Risk assessment should use contemporary ASCVD risk tools and guideline-directed interpretation. Normal BMI should not prevent statin consideration when LDL-C, diabetes, chronic kidney disease, Lp(a), ApoB, CAC, or estimated ASCVD risk supports treatment.
The reverse is also true. A normal-weight patient should not receive drug therapy simply because the term MONW is applied. Treatment should follow the abnormality: hypertension gets hypertension treatment, dyslipidemia gets lipid-risk management, diabetes gets diabetes care, and MASLD with fibrosis risk gets liver-directed evaluation.
Diabetes risk
Insulin resistance may precede type 2 diabetes, but progression is not inevitable. Some patients remain stable. Others improve with exercise, dietary change, sleep optimization, medication adjustment, and treatment of comorbid conditions. The article should avoid claiming that most MONW patients progress to diabetes within a fixed number of years unless a specific cohort is cited.
Screening should follow current diabetes guidance, with clinical judgment for high-risk normal-BMI patients. A1c and fasting glucose are practical first tests. OGTT is more sensitive for impaired glucose tolerance and may be useful when suspicion remains high.
Metformin may be considered for selected high-risk patients with prediabetes, especially when risk is substantial.
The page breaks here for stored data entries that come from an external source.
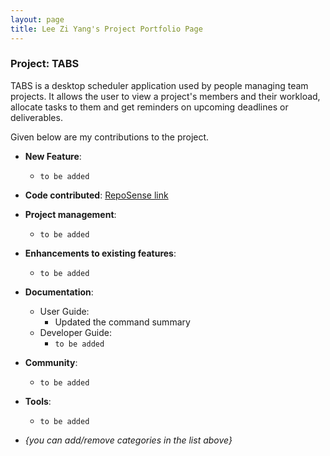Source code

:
 ```yaml
---
layout: page
title: Lee Zi Yang's Project Portfolio Page
---
```


### Project: TABS

TABS is a desktop scheduler application used by people managing team projects. It allows the user to view a project's members and their workload, allocate tasks to them 
and get reminders on upcoming deadlines or deliverables.

Given below are my contributions to the project.

* **New Feature**: 
  * ``` to be added ```

* **Code contributed**: [RepoSense link](https://nus-cs2103-ay2223s1.github.io/tp-dashboard/?search=zylee348&sort=groupTitle&sortWithin=title&timeframe=commit&mergegroup=&groupSelect=groupByRepos&breakdown=true&checkedFileTypes=docs~functional-code~test-code~other&since=2022-09-16)


* **Project management**:
    * ``` to be added ```

* **Enhancements to existing features**:
    * ``` to be added ```

* **Documentation**:
    * User Guide:
        * Updated the command summary
    * Developer Guide:
        * ``` to be added ```

* **Community**:
    * ``` to be added ```

* **Tools**:
    * ``` to be added ```
  

* _{you can add/remove categories in the list above}_
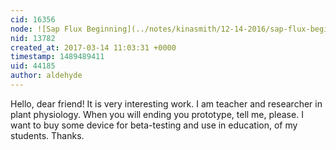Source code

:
 ```yaml
---
cid: 16356
node: ![Sap Flux Beginning](../notes/kinasmith/12-14-2016/sap-flux-beginning)
nid: 13782
created_at: 2017-03-14 11:03:31 +0000
timestamp: 1489489411
uid: 44185
author: aldehyde
---
```


Hello, dear friend!
It is very interesting work. I am teacher and researcher in plant physiology.
When you will ending you prototype, tell me, please. I want to buy some device for beta-testing and use in education, of my students.
Thanks.
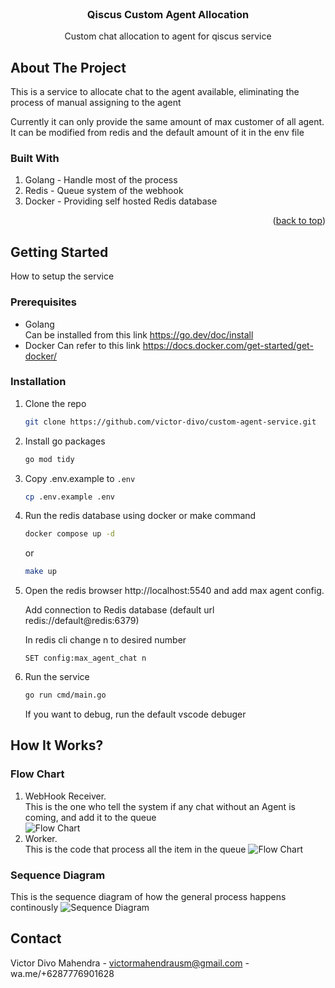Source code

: <!-- PROJECT LOGO -->
<br />
<div align="center">
  <h3 align="center">Qiscus Custom Agent Allocation</h3>

  <p align="center">
    Custom chat allocation to agent for qiscus service
    <br />
</p>
</div>

<!-- ABOUT THE PROJECT -->

## About The Project

This is a service to allocate chat to the agent available, eliminating the process of manual assigning to the agent

Currently it can only provide the same amount of max customer of all agent. It can be modified from redis and the default amount of it in the env file

### Built With

1. Golang - Handle most of the process
2. Redis - Queue system of the webhook
3. Docker - Providing self hosted Redis database

<p align="right">(<a href="#readme-top">back to top</a>)</p>

<!-- GETTING STARTED -->

## Getting Started

How to setup the service

### Prerequisites

- Golang  
  Can be installed from this link https://go.dev/doc/install
- Docker
  Can refer to this link https://docs.docker.com/get-started/get-docker/

### Installation

1. Clone the repo
   ```sh
   git clone https://github.com/victor-divo/custom-agent-service.git
   ```
2. Install go packages
   ```sh
   go mod tidy
   ```
3. Copy .env.example to `.env`
   ```sh
   cp .env.example .env
   ```
4. Run the redis database using docker or make command
   ```sh
   docker compose up -d
   ```
   or
   ```sh
   make up
   ```
5. Open the redis browser http://localhost:5540 and add max agent config.

   Add connection to Redis database (default url redis://default@redis:6379)

   In redis cli change n to desired number

   ```cli
   SET config:max_agent_chat n
   ```

6. Run the service
   ```sh
   go run cmd/main.go
   ```
   If you want to debug, run the default vscode debuger

<!-- USAGE EXAMPLES -->

## How It Works?

### Flow Chart

1. WebHook Receiver.  
   This is the one who tell the system if any chat without an Agent is coming, and add it to the queue  
   ![Flow Chart](https://raw.githubusercontent.com/victor-divo/custom-agent-service/main/documentation/diagram_webhook.png)
2. Worker.  
   This is the code that process all the item in the queue
   ![Flow Chart](https://raw.githubusercontent.com/victor-divo/custom-agent-service/main/documentation/diagram_worker.png)

### Sequence Diagram

This is the sequence diagram of how the general process happens continously
![Sequence Diagram](https://raw.githubusercontent.com/victor-divo/custom-agent-service/main/documentation/sequence_diagram.png)

<!-- CONTACT -->

## Contact

Victor Divo Mahendra - victormahendrausm@gmail.com - wa.me/+6287776901628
It should not be used solely for “insulin resistance” in a normal-weight patient without dysglycemia or another clear indication. Before prescribing, clinicians should assess renal function, review gastrointestinal tolerability, evaluate drug interactions and alcohol use, and consider vitamin B12 monitoring during long-term therapy.
MASLD in non-obese patients
The older term NAFLD is increasingly being replaced by metabolic dysfunction-associated steatotic liver disease, or MASLD. This terminology better reflects the metabolic context of hepatic steatosis.
MASLD can occur without obesity. Risk is higher when central adiposity, prediabetes, type 2 diabetes, hypertriglyceridemia, hypertension, or high-risk ancestry is present. Normal aminotransferases do not exclude clinically important fibrosis.
When MASLD is suspected, the main clinical question is not only whether fat is present in the liver. The more important question is whether the patient has fibrosis risk. Noninvasive fibrosis tools and elastography can help determine who needs closer follow-up or hepatology referral.
Management principles
Management should target cardiometabolic function, not appearance. In a normal-BMI patient, indiscriminate calorie restriction may worsen low muscle mass and fail to address the underlying risk pattern.
Dietary intervention should emphasize quality. Practical goals include reducing refined carbohydrates and sugar-sweetened beverages, increasing fiber-rich foods, replacing trans fats and excessive saturated fat with unsaturated fat sources, moderating alcohol intake, and ensuring adequate protein intake when sarcopenia risk is present.
Resistance training is particularly important. It supports muscle mass, strength, glucose disposal, and functional reserve. Aerobic exercise improves insulin sensitivity, triglycerides, blood pressure, and cardiorespiratory fitness. A combined approach is usually best.
Sedentary time deserves specific counseling. A patient may meet exercise targets but still sit most of the day. Short walking breaks and post-meal activity can improve postprandial glucose patterns and are easier for many patients to adopt than a complete exercise overhaul.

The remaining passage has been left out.